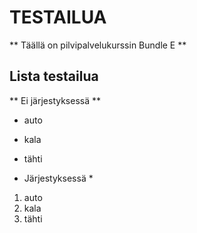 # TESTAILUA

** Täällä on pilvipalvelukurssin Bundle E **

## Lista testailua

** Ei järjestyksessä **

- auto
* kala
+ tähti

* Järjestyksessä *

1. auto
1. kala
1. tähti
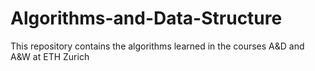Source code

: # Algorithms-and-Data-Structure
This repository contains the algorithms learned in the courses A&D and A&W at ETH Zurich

...

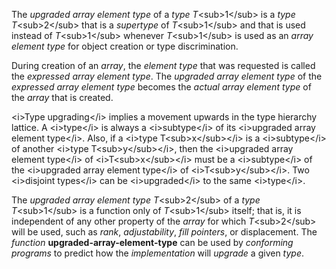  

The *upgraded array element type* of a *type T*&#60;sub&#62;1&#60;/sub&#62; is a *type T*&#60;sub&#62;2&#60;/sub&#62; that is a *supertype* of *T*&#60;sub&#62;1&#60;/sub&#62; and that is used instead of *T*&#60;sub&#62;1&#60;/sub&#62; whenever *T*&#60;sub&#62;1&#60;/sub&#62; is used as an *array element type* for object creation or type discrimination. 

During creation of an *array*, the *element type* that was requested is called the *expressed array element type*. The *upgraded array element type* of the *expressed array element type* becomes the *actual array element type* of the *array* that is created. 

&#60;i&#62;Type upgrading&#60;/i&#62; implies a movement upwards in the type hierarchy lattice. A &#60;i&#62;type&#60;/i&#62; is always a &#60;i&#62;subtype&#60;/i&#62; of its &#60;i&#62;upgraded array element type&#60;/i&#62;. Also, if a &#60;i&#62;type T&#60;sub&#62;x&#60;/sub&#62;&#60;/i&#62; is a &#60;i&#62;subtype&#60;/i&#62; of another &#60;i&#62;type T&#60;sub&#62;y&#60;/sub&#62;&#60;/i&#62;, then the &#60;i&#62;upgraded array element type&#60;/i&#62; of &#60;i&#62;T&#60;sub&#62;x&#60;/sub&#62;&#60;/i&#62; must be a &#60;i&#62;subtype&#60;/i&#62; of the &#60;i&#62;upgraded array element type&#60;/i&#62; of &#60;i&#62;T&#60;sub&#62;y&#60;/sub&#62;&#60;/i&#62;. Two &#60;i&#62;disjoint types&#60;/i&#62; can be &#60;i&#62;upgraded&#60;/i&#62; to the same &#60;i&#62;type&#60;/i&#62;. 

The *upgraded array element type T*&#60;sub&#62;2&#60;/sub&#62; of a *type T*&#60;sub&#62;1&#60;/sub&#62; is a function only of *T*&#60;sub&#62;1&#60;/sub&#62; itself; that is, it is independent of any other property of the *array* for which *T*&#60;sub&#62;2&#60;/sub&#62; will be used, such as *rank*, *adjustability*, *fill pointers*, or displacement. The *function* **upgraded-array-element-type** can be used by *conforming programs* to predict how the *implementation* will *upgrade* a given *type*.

Description of the task: In the entries above, find the line with "# TESTAILUA" and the line with "This repository contains". Return exactly those lines and all the ones between them, pictures excluded.

Exercise output:
 # TESTAILUA

** Täällä on pilvipalvelukurssin Bundle E **

## Lista testailua

** Ei järjestyksessä **

- auto
* kala
+ tähti

* Järjestyksessä *

1. auto
1. kala
1. tähti
Source code

: # Algorithms-and-Data-Structure
This repository contains the algorithms learned in the courses A&D and A&W at ETH Zurich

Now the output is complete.